'The Count of Monte Cristo' Can't Locate "The Treasure"

He takes his time about it, but Edmond finally assumes his new identity this week.

'The Count of Monte Cristo' Can't Locate "The Treasure"
Sam Claflin in "The Count of Monte Cristo" (Photo: Paolo Modugno/Masterpiece)

The third episode of The Count of Monte Cristo is theoretically meant to be this series's big moment of transition. After suffering for over a decade in a horrific island prison, Edmond Dantèsis free. He's got a literal treasure map. He can finally (maybe?) shave! Yet, there's a strange lack of urgency in this hour, which takes an awfully long time to set Edmond on his infamous revenge quest.

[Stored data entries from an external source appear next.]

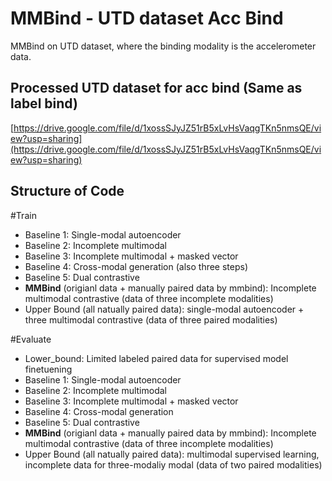 # MMBind - UTD dataset Acc Bind
MMBind on UTD dataset, where the binding modality is the accelerometer data.

## Processed UTD dataset for acc bind (Same as label bind)
[https://drive.google.com/file/d/1xossSJyJZ51rB5xLvHsVaqgTKn5nmsQE/view?usp=sharing](https://drive.google.com/file/d/1xossSJyJZ51rB5xLvHsVaqgTKn5nmsQE/view?usp=sharing)

## Structure of Code
#Train
- Baseline 1: Single-modal autoencoder
- Baseline 2: Incomplete multimodal
- Baseline 3: Incomplete multimodal + masked vector
- Baseline 4: Cross-modal generation (also three steps)
- Baseline 5: Dual contrastive
- **MMBind** (origianl data + manually paired data by mmbind): Incomplete multimodal contrastive (data of three incomplete modalities)
- Upper Bound (all natually paired data): single-modal autoencoder + three multimodal contrastive (data of three paired modalities)

#Evaluate
- Lower_bound: Limited labeled paired data for supervised model finetuening
- Baseline 1: Single-modal autoencoder
- Baseline 2: Incomplete multimodal
- Baseline 3: Incomplete multimodal + masked vector
- Baseline 4: Cross-modal generation
- Baseline 5: Dual contrastive
- **MMBind** (origianl data + manually paired data by mmbind): Incomplete multimodal contrastive (data of three incomplete modalities)
- Upper Bound (all natually paired data): multimodal supervised learning, incomplete data for three-modaliy modal (data of two paired modalities)
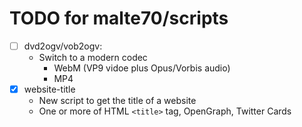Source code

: # TODO for malte70/scripts

- [ ] dvd2ogv/vob2ogv:
  - Switch to a modern codec
    - WebM (VP9 vidoe plus Opus/Vorbis audio)
	- MP4
- [x] website-title
  - New script to get the title of a website
  - One or more of HTML `<title>` tag, OpenGraph, Twitter Cards

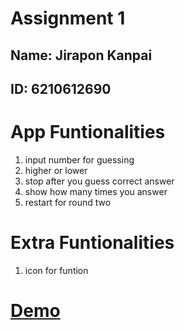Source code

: # Assignment 1
## Name: Jirapon Kanpai
## ID: 6210612690

# App Funtionalities
1. input number for guessing
2. higher or lower
3. stop after you guess correct answer
4. show how many times you answer
5. restart for round two

# Extra Funtionalities
1. icon for funtion

# [Demo](https://youtu.be/-CGAeDVLEXg)
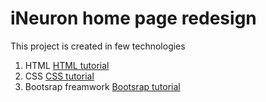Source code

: # iNeuron home page redesign

This project is created in few technologies

1) HTML [HTML tutorial](https://www.w3schools.com/html/)
2) CSS [CSS tutorial](https://www.w3schools.com/css/)
3) Bootsrap freamwork [Bootsrap tutorial](https://getbootstrap.com/)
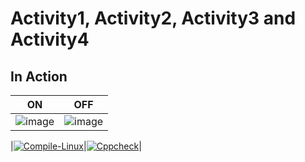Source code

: 
# Activity1, Activity2, Activity3 and Activity4

## In Action

|ON|OFF|
|:--:|:--:|
| ![image](https://user-images.githubusercontent.com/80737226/116720160-8055f580-a9f9-11eb-88cb-19d14ed1abea.png)  | ![image](https://user-images.githubusercontent.com/80737226/116720293-a085b480-a9f9-11eb-8438-91d6fa645130.png)|
 
|[![Compile-Linux](https://github.com/260003/Embedded-c/actions/workflows/Compile.yml/badge.svg)](https://github.com/260003/Embedded-c/actions/workflows/Compile.yml)|[![Cppcheck](https://github.com/260003/Embedded-c/actions/workflows/CodeQulaity.yml/badge.svg)](https://github.com/260003/Embedded-c/actions/workflows/CodeQulaity.yml)|

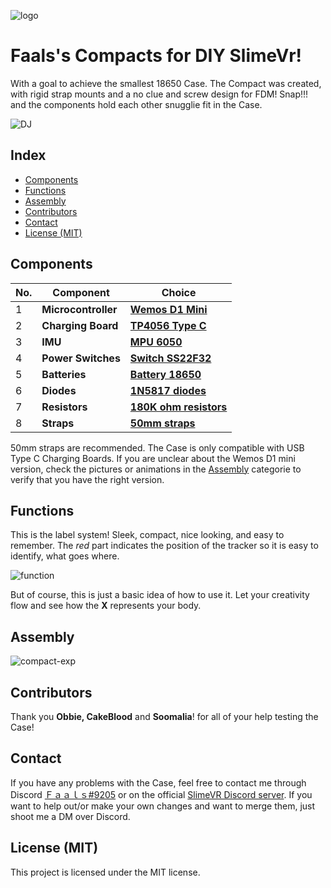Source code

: ![logo](https://user-images.githubusercontent.com/114385702/192345402-1d85d590-d1f4-4f85-bf68-3b5188432610.png)
# Faals's Compacts for DIY SlimeVr!
With a goal to achieve the smallest 18650 Case. The Compact was created,
with rigid strap mounts and a no clue and screw design for FDM!
Snap!!! and the components hold each other snugglie fit in the Case.


![DJ](https://user-images.githubusercontent.com/114385702/192352997-00043785-680d-4990-a2ba-0ba82239860e.gif)
## Index
- [Components](https://github.com/Faals/Faals-s-Compacts-/edit/main/README.md#components)
- [Functions](https://github.com/Faals/Faals-s-Compacts-/edit/main/README.md#functions)
- [Assembly](https://github.com/Faals/Faals-s-Compacts-/edit/main/README.md#assembly)
- [Contributors](https://github.com/Faals/Faals-s-Compacts-/edit/main/README.md#contributors)
- [Contact](https://github.com/Faals/Faals-s-Compacts-/edit/main/README.md#contact)
- [License (MIT)](https://github.com/Faals/Faals-s-Compacts-/edit/main/README.md#license-mit)

## Components
|No.|Component|Choice|
|---|---|---|
|1|**Microcontroller**|**[Wemos D1 Mini](https://docs.slimevr.dev/diy/components-guide.html)**|
|2|**Charging Board**|**[TP4056 Type C](https://docs.slimevr.dev/diy/components-guide.html)**|
|3|**IMU**|**[MPU 6050](https://docs.slimevr.dev/diy/components-guide.html)**|
|4|**Power Switches**|**[Switch SS22F32](https://docs.slimevr.dev/diy/components-guide.html)**|
|5|**Batteries**|**[Battery 18650](https://docs.slimevr.dev/diy/components-guide.html)**|
|6|**Diodes**|**[1N5817 diodes](https://docs.slimevr.dev/diy/components-guide.html)**|
|7|**Resistors**|**[180K ohm resistors](https://docs.slimevr.dev/diy/components-guide.html)**|
|8|**Straps**|**[50mm straps](https://docs.slimevr.dev/diy/components-guide.html)**|


50mm straps are recommended.
The Case is only compatible with USB Type C Charging Boards.
If you are unclear about the Wemos D1 mini version, check the pictures or animations in the [Assembly](https://github.com/Faals/Faals-s-Compacts-/edit/main/README.md#assembly) categorie to verify that you have the right version.

## Functions
This is the label system! Sleek, compact, nice looking, and easy to remember. The *red* part indicates the position of the tracker so it is easy to identify, what goes where.

![function](https://user-images.githubusercontent.com/114385702/192364379-8ae1a264-76ac-4a53-a451-95ca29fc9b63.png)

But of course, this is just a basic idea of how to use it. Let your creativity flow and see how the **X** represents your body.
## Assembly

![compact-exp](https://user-images.githubusercontent.com/114385702/192366826-26f9c090-bd5e-4fd0-91c9-f759078573f2.gif)

## Contributors
Thank you **Obbie, CakeBlood** and **Soomalia**! for all of your help testing the Case!


## Contact
If you have any problems with the Case, feel free to contact me through Discord [Ｆａａｌｓ#9205](https://discord.com/users/yourID) or on the official
[SlimeVR Discord server](https://discord.com/invite/SlimeVR). If you want to help out/or make your own changes and want to merge them, just shoot me a DM over Discord.

## License (MIT)
This project is licensed under the MIT license.
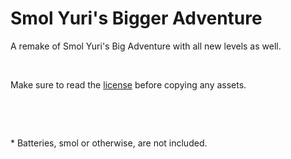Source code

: # Smol Yuri's Bigger Adventure
A remake of Smol Yuri's Big Adventure with all new levels as well.

&nbsp;

Make sure to read the [license](LICENSE.md) before copying any assets.

&nbsp;

&nbsp;

\* Batteries, smol or otherwise, are not included.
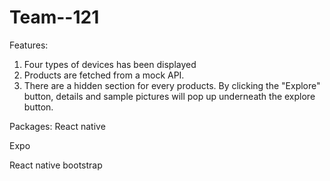 # Team--121

Features: 
1. Four types of devices has been displayed
2. Products are fetched from a mock API.
3. There are a hidden section for every products. By clicking the "Explore" button, details and sample pictures will pop up underneath the explore button.

Packages:
React native

Expo

React native bootstrap
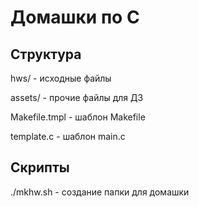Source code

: # Домашки по C
## Структура
hws/ - исходные файлы

assets/ - прочие файлы для ДЗ

Makefile.tmpl - шаблон Makefile

template.c - шаблон main.c

## Скрипты
./mkhw.sh - создание папки для домашки
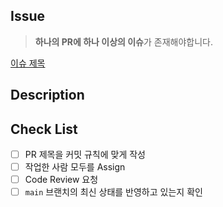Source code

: ## Issue

> **하나의 PR에 하나 이상의 이슈**가 존재해야합니다.

[이슈 제목]()

## Description

## Check List

- [ ] PR 제목을 커밋 규칙에 맞게 작성
- [ ] 작업한 사람 모두를 Assign
- [ ] Code Review 요청
- [ ] `main` 브랜치의 최신 상태를 반영하고 있는지 확인

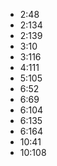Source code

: - 2:48
- 2:134
- 2:139
- 3:10
- 3:116
- 4:111
- 5:105
- 6:52
- 6:69
- 6:104
- 6:135
- 6:164
- 10:41
- 10:108
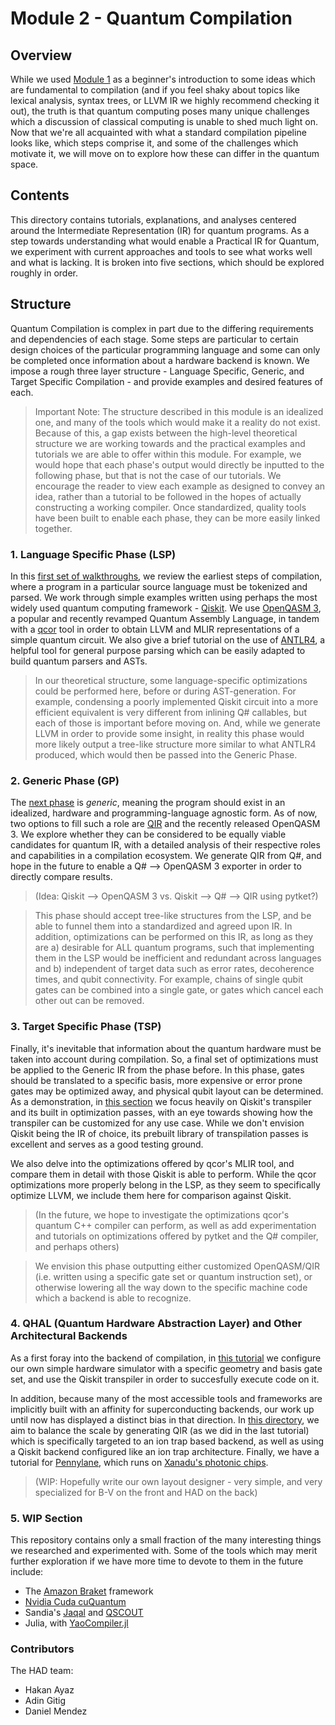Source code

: # Module 2 - Quantum Compilation

## Overview

While we used [Module 1](../Module%201/) as a beginner's introduction to some ideas which are fundamental to compilation (and if you feel shaky about topics like lexical analysis, syntax trees, or LLVM IR we highly recommend checking it out), the truth is that quantum computing poses many unique challenges which a discussion of classical computing is unable to shed much light on. Now that we're all acquainted with what a standard compilation pipeline looks like, which steps comprise it, and some of the challenges which motivate it, we will move on to explore how these can differ in the quantum space.

## Contents

This directory contains tutorials, explanations, and analyses centered around the Intermediate Representation (IR) for quantum programs. As a step towards understanding what would enable a Practical IR for Quantum, we experiment with current approaches and tools to see what works well and what is lacking. It is broken into five sections, which should be explored roughly in order.

## Structure

Quantum Compilation is complex in part due to the differing requirements and dependencies of each stage. Some steps are particular to certain design choices of the particular programming language and some can only be completed once information about a hardware backend is known. We impose a rough three layer structure - Language Specific, Generic, and Target Specific Compilation - and provide examples and desired features of each.

> Important Note: The structure described in this module is an idealized one, and many of the tools which would make it a reality do not exist. Because of this, a gap exists between the high-level theoretical structure we are working towards and the practical examples and tutorials we are able to offer within this module. For example, we would hope that each phase's output would directly be inputted to the following phase, but that is not the case of our tutorials. We encourage the reader to view each example as designed to convey an idea, rather than a tutorial to be followed in the hopes of actually constructing a working compiler. Once standardized, quality tools have been built to enable each phase, they can be more easily linked together.


### 1. Language Specific Phase (LSP)

In this [first set of walkthroughs](1_Language_Specific_Phase_(LSP)), we review the earliest steps of compilation, where a program in a particular source language must be tokenized and parsed. We work through simple examples written using perhaps the most widely used quantum computing framework - [Qiskit](https://qiskit.org/). We use [OpenQASM 3](https://github.com/openqasm/openqasm), a popular and recently revamped Quantum Assembly Language, in tandem with a [qcor](https://qcor.ornl.gov/) tool in order to obtain LLVM and MLIR representations of a simple quantum circuit. We also give a brief tutorial on the use of [ANTLR4](https://www.antlr.org/), a helpful tool for general purpose parsing which can be easily adapted to build quantum parsers and ASTs.

> In our theoretical structure, some language-specific optimizations could be performed here, before or during AST-generation. For example, condensing a poorly implemented Qiskit circuit into a more efficient equivalent is very different from inlining Q# callables, but each of those is important before moving on. And, while we generate LLVM in order to provide some insight, in reality this phase would more likely output a tree-like structure more similar to what ANTLR4 produced, which would then be passed into the Generic Phase.

### 2. Generic Phase (GP)

The [next phase](2_Generic_Phase_(GP)) is *generic*, meaning the program should exist in an idealized, hardware and programming-language agnostic form. As of now, two options to fill such a role are [QIR](https://devblogs.microsoft.com/qsharp/introducing-quantum-intermediate-representation-qir/) and the recently released OpenQASM 3. We explore whether they can be considered to be equally viable candidates for quantum IR, with a detailed analysis of their respective roles and capabilities in a compilation ecosystem. We generate QIR from Q#, and hope in the future to enable a Q# --> OpenQASM 3 exporter in order to directly compare results.

> (Idea: Qiskit --> OpenQASM 3 vs. Qiskit --> Q# --> QIR using pytket?)

> This phase should accept tree-like structures from the LSP, and be able to funnel them into a standardized and agreed upon IR. In addition, optimizations can be performed on this IR, as long as they are a) desirable for ALL quantum programs, such that implementing them in the LSP would be inefficient and redundant across languages and b) independent of target data such as error rates, decoherence times, and qubit connectivity. For example, chains of single qubit gates can be combined into a single gate, or gates which cancel each other out can be removed.

### 3. Target Specific Phase (TSP)

Finally, it's inevitable that information about the quantum hardware must be taken into account during compilation. So, a final set of optimizations must be applied to the Generic IR from the phase before. In this phase, gates should be translated to a specific basis, more expensive or error prone gates may be optimized away, and physical qubit layout can be determined. As a demonstration, in [this section](3_Target_Specific_Phase_(TSP)) we focus heavily on Qiskit's transpiler and its built in optimization passes, with an eye towards showing how the transpiler can be customized for any use case. While we don't envision Qiskit being the IR of choice, its prebuilt library of transpilation passes is excellent and serves as a good testing ground.

We also delve into the optimizations offered by qcor's MLIR tool, and compare them in detail with those Qiskit is able to perform. While the qcor optimizations more properly belong in the LSP, as they seem to specifically optimize LLVM, we include them here for comparison against Qiskit.

> (In the future, we hope to investigate the optimizations qcor's quantum C++ compiler can perform, as well as add experimentation and tutorials on optimizations offered by pytket and the Q# compiler, and perhaps others)

> We envision this phase outputting either customized OpenQASM/QIR (i.e. written using a specific gate set or quantum instruction set), or otherwise lowering all the way down to the specific machine code which a backend is able to recognize.


### 4. QHAL (Quantum Hardware Abstraction Layer) and Other Architectural Backends

As a first foray into the backend of compilation, in [this tutorial](4_QHAL_HAD_Backend) we configure our own simple hardware simulator with a specific geometry and basis gate set, and use the Qiskit transpiler in order to succesfully execute code on it.

In addition, because many of the most accessible tools and frameworks are implicitly built with an affinity for superconducting backends, our work up until now has displayed a distinct bias in that direction. In [this directory](4_QHAL_HAD_Backend/Other_Architectures/), we aim to balance the scale by generating QIR (as we did in the last tutorial) which is specifically targeted to an ion trap based backend, as well as using a Qiskit backend configured like an ion trap architecture. Finally, we have a tutorial for [Pennylane](https://pennylane.ai/), which runs on [Xanadu's photonic chips](https://xanadu.ai/photonics).

> (WIP: Hopefully write our own layout designer - very simple, and very specialized for B-V on the front and HAD on the back)

### 5. WIP Section

This repository contains only a small fraction of the many interesting things we researched and experimented with. Some of the tools which may merit further exploration if we have more time to devote to them in the future include:

+ The [Amazon Braket](https://aws.amazon.com/braket/) framework
+ [Nvidia Cuda cuQuantum](https://docs.nvidia.com/cuda/cuquantum/index.html)
+ Sandia's [Jaqal](https://www.sandia.gov/quantum/quantum-information-sciences/projects/qscout-jaqal/) and [QSCOUT](https://www.sandia.gov/quantum/quantum-information-sciences/projects/qscout/)
+ Julia, with [YaoCompiler.jl](https://docs.juliahub.com/YaoCompiler/sOP81/0.2.0/)

### Contributors

The HAD team:

+ Hakan Ayaz
+ Adin Gitig
+ Daniel Mendez
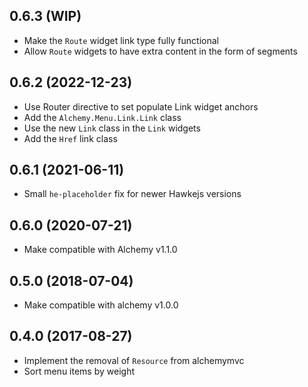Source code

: ## 0.6.3 (WIP)

* Make the `Route` widget link type fully functional
* Allow `Route` widgets to have extra content in the form of segments

## 0.6.2 (2022-12-23)

* Use Router directive to set populate Link widget anchors
* Add the `Alchemy.Menu.Link.Link` class
* Use the new `Link` class in the `Link` widgets
* Add the `Href` link class

## 0.6.1 (2021-06-11)

* Small `he-placeholder` fix for newer Hawkejs versions

## 0.6.0 (2020-07-21)

* Make compatible with Alchemy v1.1.0

## 0.5.0 (2018-07-04)

* Make compatible with alchemy v1.0.0

## 0.4.0 (2017-08-27)

* Implement the removal of `Resource` from alchemymvc
* Sort menu items by weight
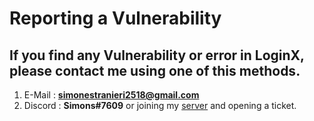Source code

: # Reporting a Vulnerability

## If you find any Vulnerability or error in LoginX, please contact me using one of this methods.

1) E-Mail : **simonestranieri2518@gmail.com**
2) Discord : **Simons#7609** or joining my [server](https://discord.gg/feBVcXVYhC) and opening a ticket.
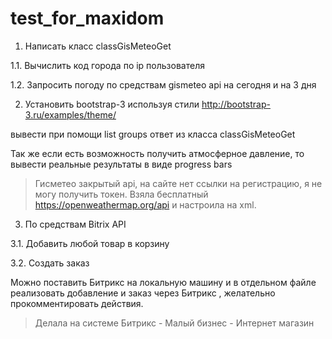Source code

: # test_for_maxidom

1. Написать класс classGisMeteoGet

1.1. Вычислить код города по ip пользователя

1.2. Запросить погоду по средствам gismeteo api на сегодня и на 3 дня

2. Установить bootstrap-3 используя стили http://bootstrap-3.ru/examples/theme/

вывести при помощи list groups ответ из класса classGisMeteoGet

Так же если есть возможность получить атмосферное давление, то вывести реальные результаты в виде progress bars

> Гисметео закрытый api, на сайте нет ссылки на регистрацию, я не могу получить токен. Взяла бесплатный https://openweathermap.org/api и настроила на xml.

3. По средствам Bitrix API

3.1. Добавить любой товар в корзину

3.2. Создать заказ

Можно поставить Битрикс на локальную машину и в отдельном файле реализовать добавление и заказ через Битрикс , желательно прокомментировать действия.

> Делала на системе Битрикс - Малый бизнес - Интернет магазин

Despite looking like a homeless person and being actively chased by soldiers, Edmond – displaying zero situational awareness or planning skills — immediately heads back to Marseilles, where he learns that not only is his father dead and his girlfriend married to one of the men who actively ruined his life, but he himself is also believed to be dead. He's got a gravestone and everything.

(This is, I believe, what my very Southern grandmother would have referred to as "a big dose.")

Edmond truly is a man who just stays losing. But, not to worry, at least he makes a new friend! His rescue of Jacopo (Michele Riondino) from a phalanx of armed Marseilles soldiers requires some suspension of disbelief: A man who's been starving in prison for a decade decks a guard with a single punch, the pair race off to hide in an alley that's about six inches from the most obvious path the police would have searched, the newly rescued Jacopo's decision to not only latch onto a complete stranger but take him along on his boat.